• About this task:
For the entries below, print exactly the lines between the line holding "Completed basic layout" and the line holding "从监管角度看，风险资本要求是", inclusive, and nothing else.

• Entries shown:
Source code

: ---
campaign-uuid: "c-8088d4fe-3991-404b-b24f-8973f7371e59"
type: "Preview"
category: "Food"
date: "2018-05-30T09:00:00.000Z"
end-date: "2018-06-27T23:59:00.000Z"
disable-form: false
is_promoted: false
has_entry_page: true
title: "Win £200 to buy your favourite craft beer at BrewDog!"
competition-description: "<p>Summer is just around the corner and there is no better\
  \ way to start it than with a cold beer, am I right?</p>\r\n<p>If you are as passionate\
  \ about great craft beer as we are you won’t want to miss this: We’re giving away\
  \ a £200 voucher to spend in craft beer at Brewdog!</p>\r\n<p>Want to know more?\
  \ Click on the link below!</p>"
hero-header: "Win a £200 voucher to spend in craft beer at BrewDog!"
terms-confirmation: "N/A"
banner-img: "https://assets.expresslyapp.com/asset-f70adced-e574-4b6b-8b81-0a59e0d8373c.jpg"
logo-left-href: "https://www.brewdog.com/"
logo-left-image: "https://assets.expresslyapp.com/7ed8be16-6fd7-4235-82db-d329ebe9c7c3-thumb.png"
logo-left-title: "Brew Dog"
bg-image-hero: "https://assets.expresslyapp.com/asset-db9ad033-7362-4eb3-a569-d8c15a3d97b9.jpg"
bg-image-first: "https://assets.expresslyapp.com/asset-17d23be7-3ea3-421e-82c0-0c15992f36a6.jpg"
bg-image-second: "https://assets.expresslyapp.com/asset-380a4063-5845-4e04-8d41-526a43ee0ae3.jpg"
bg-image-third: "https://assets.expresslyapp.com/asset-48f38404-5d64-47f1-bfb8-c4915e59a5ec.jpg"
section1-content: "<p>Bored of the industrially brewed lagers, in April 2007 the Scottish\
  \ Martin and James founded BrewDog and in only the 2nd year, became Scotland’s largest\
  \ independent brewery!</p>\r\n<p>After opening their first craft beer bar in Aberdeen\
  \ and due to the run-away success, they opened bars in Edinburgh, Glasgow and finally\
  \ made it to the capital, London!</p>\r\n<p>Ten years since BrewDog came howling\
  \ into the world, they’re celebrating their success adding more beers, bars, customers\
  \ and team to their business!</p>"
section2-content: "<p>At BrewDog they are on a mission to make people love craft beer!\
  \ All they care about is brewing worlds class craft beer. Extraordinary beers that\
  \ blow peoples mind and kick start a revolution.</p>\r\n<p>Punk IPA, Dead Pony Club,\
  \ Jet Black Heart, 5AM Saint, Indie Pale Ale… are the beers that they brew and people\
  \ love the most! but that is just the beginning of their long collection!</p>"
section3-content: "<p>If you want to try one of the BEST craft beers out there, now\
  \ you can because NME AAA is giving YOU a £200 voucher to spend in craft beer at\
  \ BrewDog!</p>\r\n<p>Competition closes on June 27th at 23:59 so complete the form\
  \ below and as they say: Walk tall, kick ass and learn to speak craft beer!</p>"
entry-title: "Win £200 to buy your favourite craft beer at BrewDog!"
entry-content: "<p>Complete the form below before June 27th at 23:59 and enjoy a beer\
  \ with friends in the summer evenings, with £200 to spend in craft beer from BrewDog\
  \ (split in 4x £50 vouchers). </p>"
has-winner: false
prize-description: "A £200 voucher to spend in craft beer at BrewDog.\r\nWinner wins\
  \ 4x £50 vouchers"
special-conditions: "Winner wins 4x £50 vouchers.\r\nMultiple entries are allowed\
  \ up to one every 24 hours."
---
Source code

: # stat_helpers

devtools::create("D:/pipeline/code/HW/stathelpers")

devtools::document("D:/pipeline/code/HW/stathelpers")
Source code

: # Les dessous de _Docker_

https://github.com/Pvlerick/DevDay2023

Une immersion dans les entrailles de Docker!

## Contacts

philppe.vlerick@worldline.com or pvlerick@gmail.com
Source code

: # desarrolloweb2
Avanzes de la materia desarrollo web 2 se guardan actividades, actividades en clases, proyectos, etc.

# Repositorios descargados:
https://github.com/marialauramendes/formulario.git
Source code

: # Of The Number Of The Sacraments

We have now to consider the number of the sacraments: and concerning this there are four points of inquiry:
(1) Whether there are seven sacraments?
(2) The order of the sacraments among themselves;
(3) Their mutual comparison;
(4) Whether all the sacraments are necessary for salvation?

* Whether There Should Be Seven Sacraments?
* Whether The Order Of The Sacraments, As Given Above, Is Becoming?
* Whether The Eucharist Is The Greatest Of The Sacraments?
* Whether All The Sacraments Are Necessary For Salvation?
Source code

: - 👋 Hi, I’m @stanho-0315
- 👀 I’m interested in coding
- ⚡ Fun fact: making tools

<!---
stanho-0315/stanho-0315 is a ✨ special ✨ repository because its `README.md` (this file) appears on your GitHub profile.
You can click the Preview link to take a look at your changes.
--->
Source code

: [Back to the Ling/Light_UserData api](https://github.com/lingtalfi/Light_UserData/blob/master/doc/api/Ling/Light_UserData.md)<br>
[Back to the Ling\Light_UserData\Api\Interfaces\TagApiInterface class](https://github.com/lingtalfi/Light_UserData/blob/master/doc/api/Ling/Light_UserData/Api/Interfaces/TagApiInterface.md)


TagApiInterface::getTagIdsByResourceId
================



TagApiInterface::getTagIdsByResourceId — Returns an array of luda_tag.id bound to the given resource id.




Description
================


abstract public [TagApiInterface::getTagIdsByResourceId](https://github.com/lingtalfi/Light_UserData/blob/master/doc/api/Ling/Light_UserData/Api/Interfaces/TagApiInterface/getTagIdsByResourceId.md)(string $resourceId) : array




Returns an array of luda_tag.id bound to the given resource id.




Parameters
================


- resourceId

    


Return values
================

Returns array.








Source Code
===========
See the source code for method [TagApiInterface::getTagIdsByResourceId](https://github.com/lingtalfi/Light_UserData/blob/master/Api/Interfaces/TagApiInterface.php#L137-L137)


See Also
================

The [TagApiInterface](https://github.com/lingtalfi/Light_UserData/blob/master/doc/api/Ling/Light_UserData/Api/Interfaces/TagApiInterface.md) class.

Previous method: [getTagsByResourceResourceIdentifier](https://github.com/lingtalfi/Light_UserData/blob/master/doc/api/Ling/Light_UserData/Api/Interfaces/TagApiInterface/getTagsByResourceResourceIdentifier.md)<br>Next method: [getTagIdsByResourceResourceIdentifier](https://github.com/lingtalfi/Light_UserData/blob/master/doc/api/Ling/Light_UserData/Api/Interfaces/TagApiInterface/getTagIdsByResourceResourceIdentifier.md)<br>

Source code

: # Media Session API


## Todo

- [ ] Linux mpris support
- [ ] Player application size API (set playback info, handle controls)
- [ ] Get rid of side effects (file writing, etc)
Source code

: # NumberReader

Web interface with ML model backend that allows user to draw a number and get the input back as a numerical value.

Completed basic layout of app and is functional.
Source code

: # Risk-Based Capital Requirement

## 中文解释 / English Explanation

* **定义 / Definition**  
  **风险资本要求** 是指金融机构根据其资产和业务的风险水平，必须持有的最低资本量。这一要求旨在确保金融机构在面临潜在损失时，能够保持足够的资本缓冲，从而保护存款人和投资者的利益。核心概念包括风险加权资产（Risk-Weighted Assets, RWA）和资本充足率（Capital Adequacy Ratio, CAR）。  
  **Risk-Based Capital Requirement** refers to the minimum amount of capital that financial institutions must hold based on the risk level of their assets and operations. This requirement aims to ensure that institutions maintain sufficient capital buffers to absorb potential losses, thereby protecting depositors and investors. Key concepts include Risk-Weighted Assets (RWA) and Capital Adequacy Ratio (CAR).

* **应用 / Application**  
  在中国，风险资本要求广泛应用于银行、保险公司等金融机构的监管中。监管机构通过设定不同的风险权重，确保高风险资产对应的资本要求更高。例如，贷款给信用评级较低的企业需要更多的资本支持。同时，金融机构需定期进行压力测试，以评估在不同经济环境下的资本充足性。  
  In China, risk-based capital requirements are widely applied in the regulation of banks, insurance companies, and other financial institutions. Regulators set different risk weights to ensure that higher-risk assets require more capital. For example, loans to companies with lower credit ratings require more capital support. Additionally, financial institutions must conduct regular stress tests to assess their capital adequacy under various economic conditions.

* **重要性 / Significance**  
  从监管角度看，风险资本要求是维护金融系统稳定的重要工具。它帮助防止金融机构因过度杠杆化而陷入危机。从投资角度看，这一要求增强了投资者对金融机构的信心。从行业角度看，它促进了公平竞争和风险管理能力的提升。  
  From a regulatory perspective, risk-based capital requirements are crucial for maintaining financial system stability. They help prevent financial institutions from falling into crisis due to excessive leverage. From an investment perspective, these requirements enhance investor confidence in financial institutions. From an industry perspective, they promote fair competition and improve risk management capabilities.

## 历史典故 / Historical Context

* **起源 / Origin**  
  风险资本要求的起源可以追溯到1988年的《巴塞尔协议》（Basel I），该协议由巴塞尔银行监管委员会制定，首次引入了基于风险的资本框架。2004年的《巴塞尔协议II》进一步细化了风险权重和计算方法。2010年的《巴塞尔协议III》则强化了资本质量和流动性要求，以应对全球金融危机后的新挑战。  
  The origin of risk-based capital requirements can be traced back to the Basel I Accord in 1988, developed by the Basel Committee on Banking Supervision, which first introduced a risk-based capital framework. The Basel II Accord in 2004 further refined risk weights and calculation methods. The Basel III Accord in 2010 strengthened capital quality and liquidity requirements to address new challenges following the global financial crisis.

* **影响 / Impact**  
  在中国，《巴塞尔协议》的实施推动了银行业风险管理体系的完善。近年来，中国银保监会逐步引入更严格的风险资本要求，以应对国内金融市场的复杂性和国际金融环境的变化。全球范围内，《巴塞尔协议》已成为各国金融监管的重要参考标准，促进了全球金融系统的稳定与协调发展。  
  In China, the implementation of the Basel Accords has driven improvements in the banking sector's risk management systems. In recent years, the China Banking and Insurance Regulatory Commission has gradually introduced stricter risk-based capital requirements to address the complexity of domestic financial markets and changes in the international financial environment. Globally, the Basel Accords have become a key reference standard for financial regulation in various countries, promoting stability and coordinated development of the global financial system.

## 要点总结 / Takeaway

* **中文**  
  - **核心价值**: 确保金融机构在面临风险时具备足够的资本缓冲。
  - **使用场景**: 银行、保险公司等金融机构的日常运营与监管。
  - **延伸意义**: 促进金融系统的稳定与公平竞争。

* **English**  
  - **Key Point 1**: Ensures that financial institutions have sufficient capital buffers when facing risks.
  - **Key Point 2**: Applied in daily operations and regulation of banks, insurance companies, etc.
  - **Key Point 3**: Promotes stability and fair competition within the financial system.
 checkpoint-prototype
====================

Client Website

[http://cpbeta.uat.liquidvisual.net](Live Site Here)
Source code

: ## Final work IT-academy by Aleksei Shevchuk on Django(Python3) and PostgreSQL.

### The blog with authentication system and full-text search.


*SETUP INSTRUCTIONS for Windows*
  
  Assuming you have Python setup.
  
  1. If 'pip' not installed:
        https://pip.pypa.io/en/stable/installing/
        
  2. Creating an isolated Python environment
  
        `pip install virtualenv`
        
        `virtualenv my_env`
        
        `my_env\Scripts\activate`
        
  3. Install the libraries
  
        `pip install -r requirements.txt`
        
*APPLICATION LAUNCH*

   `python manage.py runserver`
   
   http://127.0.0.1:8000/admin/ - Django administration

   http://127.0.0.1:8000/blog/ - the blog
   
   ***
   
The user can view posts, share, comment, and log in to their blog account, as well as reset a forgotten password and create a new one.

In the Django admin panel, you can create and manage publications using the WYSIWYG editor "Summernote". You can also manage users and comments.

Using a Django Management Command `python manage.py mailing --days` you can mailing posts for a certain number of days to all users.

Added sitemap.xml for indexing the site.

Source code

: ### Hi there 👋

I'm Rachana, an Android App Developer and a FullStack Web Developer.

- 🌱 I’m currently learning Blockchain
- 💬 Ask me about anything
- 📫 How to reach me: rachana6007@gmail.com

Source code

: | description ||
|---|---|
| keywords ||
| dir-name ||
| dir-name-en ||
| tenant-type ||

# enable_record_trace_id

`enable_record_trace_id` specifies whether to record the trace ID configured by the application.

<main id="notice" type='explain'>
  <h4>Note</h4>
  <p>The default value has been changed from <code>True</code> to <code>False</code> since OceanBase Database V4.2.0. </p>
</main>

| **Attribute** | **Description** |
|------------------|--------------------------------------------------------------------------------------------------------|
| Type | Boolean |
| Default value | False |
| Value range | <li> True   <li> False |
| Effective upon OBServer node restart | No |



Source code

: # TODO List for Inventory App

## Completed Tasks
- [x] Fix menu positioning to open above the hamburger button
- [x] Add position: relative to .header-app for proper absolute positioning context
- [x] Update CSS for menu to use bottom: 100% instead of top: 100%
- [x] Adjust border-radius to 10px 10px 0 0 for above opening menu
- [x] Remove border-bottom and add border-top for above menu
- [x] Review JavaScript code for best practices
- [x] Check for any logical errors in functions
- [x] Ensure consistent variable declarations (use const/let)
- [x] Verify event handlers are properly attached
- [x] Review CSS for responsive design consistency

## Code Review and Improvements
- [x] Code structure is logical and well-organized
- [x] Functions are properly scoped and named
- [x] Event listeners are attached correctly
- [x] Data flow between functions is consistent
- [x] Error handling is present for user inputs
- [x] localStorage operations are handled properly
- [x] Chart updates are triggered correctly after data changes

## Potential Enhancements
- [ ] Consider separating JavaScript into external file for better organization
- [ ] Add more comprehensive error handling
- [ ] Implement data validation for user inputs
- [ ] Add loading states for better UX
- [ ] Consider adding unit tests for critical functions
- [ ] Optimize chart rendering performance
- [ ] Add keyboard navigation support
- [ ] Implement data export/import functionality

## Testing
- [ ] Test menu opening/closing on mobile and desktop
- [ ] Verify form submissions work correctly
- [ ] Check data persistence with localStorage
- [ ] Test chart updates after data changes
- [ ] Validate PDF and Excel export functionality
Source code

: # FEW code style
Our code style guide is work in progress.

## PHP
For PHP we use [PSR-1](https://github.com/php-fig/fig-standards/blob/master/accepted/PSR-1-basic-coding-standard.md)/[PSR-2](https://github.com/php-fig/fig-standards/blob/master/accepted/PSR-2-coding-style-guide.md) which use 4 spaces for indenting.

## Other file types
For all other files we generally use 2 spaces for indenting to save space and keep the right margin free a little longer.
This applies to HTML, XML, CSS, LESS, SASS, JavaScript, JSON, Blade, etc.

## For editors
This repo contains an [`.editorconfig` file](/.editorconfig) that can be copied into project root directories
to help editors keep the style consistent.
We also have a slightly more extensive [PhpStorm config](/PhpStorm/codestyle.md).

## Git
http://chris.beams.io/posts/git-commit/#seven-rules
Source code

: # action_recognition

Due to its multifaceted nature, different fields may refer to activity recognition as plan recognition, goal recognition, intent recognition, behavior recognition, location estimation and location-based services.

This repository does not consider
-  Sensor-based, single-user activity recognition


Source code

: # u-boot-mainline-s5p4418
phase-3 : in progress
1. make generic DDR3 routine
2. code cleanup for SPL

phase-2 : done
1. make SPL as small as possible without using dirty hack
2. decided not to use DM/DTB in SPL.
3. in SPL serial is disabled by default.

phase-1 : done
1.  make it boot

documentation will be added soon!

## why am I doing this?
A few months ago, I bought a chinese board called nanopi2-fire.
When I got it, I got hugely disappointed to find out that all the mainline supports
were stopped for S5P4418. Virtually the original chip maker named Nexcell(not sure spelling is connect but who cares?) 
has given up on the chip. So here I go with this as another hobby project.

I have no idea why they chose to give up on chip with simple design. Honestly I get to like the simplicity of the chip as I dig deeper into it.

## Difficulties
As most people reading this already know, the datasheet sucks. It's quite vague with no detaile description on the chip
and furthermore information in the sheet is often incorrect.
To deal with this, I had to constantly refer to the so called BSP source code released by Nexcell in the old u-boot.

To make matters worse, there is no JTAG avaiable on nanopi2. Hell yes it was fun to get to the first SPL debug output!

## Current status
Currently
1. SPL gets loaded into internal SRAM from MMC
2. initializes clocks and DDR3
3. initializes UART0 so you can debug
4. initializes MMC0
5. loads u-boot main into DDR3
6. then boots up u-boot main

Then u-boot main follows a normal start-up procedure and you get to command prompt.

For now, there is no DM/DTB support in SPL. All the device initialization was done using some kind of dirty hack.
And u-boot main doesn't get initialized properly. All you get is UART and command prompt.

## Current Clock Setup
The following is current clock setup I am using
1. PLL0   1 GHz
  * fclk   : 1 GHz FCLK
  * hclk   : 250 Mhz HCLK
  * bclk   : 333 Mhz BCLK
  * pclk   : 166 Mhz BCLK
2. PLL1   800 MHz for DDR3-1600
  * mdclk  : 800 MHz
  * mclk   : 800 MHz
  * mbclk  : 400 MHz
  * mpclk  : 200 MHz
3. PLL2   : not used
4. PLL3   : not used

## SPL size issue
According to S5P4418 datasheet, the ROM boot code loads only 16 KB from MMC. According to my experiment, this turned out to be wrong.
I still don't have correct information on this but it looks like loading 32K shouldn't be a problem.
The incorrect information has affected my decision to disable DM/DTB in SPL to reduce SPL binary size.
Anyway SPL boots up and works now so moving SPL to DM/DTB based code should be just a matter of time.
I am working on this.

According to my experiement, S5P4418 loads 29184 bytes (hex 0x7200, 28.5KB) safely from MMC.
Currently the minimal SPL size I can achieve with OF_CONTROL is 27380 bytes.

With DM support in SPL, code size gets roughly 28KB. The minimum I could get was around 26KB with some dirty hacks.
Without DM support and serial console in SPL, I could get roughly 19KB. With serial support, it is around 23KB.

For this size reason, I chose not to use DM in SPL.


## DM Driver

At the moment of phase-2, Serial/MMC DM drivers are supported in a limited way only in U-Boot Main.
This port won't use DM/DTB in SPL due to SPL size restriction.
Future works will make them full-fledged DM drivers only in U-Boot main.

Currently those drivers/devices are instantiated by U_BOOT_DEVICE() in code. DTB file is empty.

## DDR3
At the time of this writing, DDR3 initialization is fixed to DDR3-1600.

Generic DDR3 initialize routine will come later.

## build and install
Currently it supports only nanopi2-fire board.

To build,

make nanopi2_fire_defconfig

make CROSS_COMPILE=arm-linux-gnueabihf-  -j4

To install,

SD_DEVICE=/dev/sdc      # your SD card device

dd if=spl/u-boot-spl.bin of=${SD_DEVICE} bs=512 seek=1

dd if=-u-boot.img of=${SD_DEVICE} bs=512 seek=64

• Response to this exercise:
Completed basic layout of app and is functional.
Source code

: # Risk-Based Capital Requirement

## 中文解释 / English Explanation

* **定义 / Definition**  
  **风险资本要求** 是指金融机构根据其资产和业务的风险水平，必须持有的最低资本量。这一要求旨在确保金融机构在面临潜在损失时，能够保持足够的资本缓冲，从而保护存款人和投资者的利益。核心概念包括风险加权资产（Risk-Weighted Assets, RWA）和资本充足率（Capital Adequacy Ratio, CAR）。  
  **Risk-Based Capital Requirement** refers to the minimum amount of capital that financial institutions must hold based on the risk level of their assets and operations. This requirement aims to ensure that institutions maintain sufficient capital buffers to absorb potential losses, thereby protecting depositors and investors. Key concepts include Risk-Weighted Assets (RWA) and Capital Adequacy Ratio (CAR).

* **应用 / Application**  
  在中国，风险资本要求广泛应用于银行、保险公司等金融机构的监管中。监管机构通过设定不同的风险权重，确保高风险资产对应的资本要求更高。例如，贷款给信用评级较低的企业需要更多的资本支持。同时，金融机构需定期进行压力测试，以评估在不同经济环境下的资本充足性。  
  In China, risk-based capital requirements are widely applied in the regulation of banks, insurance companies, and other financial institutions. Regulators set different risk weights to ensure that higher-risk assets require more capital. For example, loans to companies with lower credit ratings require more capital support. Additionally, financial institutions must conduct regular stress tests to assess their capital adequacy under various economic conditions.

* **重要性 / Significance**  
  从监管角度看，风险资本要求是维护金融系统稳定的重要工具。它帮助防止金融机构因过度杠杆化而陷入危机。从投资角度看，这一要求增强了投资者对金融机构的信心。从行业角度看，它促进了公平竞争和风险管理能力的提升。  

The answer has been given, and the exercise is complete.